We have this inequality which holds for any $\lambda$
$$0\leq (\phi,\phi)-\lambda(\phi,\psi)-\lambda^*(\psi,\phi)-\lambda\lambda^*(\psi,\psi)$$
Now suppose that I tell you to apply this inequality for $\lambda=\frac{(\psi,\phi)}{(\psi,\psi)}$.
You will be able to infer what is asked for, that is the Cauchy-Schwarz inequality for the inner product, won't you?
But then you going to ask me how did I come up with this value of $\lambda$ won't you?

 

[PeroK]

Thanks for the reply.
Can you elaborate on why lambda can't be a maximum?
Also, i think lambda is the independent variable because it can be any complex valued number and minimising the inner product is an important part of the proof.

There is no maximum as the expression has no upper bound as $|\lambda| \rightarrow \infty$. That's supposed to be so obvious that the author doesn't even mention it.

You're saying that $\lambda^*$ is independent of $\lambda$? In the same way that $x$ is independent of $y$. You can vary $\lambda^*$ without changing $\lambda$?

There is a reason that works, but it definitely needs some explanation and without it the proof is very sketchy.

Note that, in general, just because a set of steps comes out with the right answer doesn't mean the steps are right.

 

[Delta2]

@PeroK, @jaded2112 where do we use the fact that it is a minimum? I simply don't understand sorry, all it seems to me that we need is a proper value of $\lambda$ to apply the inequality.

 

[PeroK]

@PeroK, @jaded2112 where do we use the fact that it is a minimum? I simply don't understand sorry, all it seems to me that we need is a proper value of $\lambda$ to apply the inequality.

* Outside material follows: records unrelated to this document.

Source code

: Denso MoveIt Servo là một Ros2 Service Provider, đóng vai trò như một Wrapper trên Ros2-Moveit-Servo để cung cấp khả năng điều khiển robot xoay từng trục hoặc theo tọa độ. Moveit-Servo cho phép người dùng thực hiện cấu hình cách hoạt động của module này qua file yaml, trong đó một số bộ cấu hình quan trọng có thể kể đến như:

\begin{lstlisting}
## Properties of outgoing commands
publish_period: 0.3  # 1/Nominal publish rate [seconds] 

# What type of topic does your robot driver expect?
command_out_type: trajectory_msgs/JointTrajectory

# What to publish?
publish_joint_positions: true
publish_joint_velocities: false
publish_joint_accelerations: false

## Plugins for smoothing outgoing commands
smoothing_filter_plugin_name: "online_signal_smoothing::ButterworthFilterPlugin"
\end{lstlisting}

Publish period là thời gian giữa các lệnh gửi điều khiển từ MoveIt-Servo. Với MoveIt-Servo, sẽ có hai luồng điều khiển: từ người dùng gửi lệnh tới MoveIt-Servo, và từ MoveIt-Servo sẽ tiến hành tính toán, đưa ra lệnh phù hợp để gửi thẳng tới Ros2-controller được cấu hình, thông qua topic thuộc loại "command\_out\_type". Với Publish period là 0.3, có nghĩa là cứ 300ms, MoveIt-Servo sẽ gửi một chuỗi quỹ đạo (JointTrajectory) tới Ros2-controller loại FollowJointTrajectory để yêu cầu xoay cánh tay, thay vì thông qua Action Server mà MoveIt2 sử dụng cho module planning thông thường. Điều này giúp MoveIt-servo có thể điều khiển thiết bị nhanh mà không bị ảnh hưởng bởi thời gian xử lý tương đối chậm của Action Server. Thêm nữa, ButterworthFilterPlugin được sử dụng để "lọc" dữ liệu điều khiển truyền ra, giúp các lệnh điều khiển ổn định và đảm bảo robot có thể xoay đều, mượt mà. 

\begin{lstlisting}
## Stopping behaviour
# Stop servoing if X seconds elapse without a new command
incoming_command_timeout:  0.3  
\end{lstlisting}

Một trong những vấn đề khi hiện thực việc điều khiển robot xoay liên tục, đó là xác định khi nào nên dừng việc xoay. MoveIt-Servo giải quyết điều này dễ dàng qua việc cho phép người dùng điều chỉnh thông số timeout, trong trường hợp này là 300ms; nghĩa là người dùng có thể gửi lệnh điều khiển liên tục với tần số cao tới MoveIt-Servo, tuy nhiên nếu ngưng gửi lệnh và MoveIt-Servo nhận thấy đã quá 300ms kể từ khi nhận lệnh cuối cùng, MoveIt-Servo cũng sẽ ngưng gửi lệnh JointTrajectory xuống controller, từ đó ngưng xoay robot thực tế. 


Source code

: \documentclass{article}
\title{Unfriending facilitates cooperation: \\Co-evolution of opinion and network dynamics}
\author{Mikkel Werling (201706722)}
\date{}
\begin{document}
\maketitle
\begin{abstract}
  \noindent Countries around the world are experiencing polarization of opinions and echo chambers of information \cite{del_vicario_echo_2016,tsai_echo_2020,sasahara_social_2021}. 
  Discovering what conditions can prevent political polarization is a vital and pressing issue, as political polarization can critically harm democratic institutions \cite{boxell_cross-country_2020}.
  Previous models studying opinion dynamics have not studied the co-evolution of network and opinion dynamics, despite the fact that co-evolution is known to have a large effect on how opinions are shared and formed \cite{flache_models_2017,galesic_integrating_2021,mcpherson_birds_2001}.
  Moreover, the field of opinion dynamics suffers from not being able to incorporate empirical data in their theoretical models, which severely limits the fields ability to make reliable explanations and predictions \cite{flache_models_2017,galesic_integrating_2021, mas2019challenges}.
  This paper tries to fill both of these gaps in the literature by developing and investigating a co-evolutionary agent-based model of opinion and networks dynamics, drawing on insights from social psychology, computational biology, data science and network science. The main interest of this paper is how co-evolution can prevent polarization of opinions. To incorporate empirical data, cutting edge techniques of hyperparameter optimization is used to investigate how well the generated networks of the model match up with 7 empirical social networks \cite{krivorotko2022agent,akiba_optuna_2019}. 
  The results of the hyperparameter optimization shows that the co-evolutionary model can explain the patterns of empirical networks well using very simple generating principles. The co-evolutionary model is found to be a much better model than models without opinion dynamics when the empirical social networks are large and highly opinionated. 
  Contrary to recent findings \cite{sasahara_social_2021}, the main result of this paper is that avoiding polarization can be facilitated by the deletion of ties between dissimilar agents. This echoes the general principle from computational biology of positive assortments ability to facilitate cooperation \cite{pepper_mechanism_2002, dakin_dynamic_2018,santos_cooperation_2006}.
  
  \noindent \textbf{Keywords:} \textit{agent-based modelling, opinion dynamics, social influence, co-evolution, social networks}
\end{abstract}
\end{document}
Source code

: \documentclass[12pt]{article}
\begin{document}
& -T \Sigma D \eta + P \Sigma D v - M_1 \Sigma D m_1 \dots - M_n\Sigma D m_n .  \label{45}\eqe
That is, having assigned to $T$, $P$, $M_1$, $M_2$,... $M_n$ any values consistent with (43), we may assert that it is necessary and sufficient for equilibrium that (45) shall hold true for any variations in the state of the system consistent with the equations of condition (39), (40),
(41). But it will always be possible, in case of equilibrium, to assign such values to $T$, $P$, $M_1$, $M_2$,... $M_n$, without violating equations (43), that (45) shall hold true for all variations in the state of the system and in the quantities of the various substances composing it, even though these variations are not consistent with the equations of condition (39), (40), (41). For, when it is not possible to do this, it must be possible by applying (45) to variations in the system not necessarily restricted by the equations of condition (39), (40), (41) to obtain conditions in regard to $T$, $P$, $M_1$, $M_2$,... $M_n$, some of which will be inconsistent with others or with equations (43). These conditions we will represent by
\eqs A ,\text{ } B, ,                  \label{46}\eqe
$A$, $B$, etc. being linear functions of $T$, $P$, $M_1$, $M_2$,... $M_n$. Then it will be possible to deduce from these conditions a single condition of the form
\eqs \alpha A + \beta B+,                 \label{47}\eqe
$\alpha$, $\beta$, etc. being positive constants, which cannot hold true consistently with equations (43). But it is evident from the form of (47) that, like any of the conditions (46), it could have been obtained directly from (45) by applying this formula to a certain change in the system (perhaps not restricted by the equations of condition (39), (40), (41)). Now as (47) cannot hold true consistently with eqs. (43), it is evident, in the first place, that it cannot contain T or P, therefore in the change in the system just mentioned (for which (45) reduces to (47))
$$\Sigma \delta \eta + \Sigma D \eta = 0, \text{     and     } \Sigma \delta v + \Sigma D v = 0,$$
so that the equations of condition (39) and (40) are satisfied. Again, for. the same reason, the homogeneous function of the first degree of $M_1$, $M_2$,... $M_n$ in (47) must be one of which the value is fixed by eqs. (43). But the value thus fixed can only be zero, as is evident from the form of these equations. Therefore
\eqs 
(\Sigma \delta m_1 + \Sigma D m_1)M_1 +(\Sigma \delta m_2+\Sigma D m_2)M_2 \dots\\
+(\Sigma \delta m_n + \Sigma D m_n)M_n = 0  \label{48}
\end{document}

You're right. To get the required result, you just need to set $\lambda$ equal to the required expression.

 

[Delta2]

You're right. To get the required result, you just need to set $\lambda$ equal to the required expression.

But then again why the value of $\lambda$ that makes that expression minimum (or maximum) with respect to $\lambda^*$ is the one that works? Sorry but I just don't get this.

 

[PeroK]

But then again why the value of $\lambda$ that makes that expression minimum (or maximum) with respect to $\lambda^*$ is the one that works? Sorry but I just don't get this.

See proof 3.

https://en.wikipedia.org/wiki/Cauchy–Schwarz_inequality

There's a neat geometrical view of why that $\lambda$ minimises the expression, which is related to the Gram-Schmidt process. You're taking off the amount of one vector that is contained in the other. That's not needed for the proof. That's another reason to distrust this proof as a bit sketchy - it gets the right answer, but what's being done is not justified.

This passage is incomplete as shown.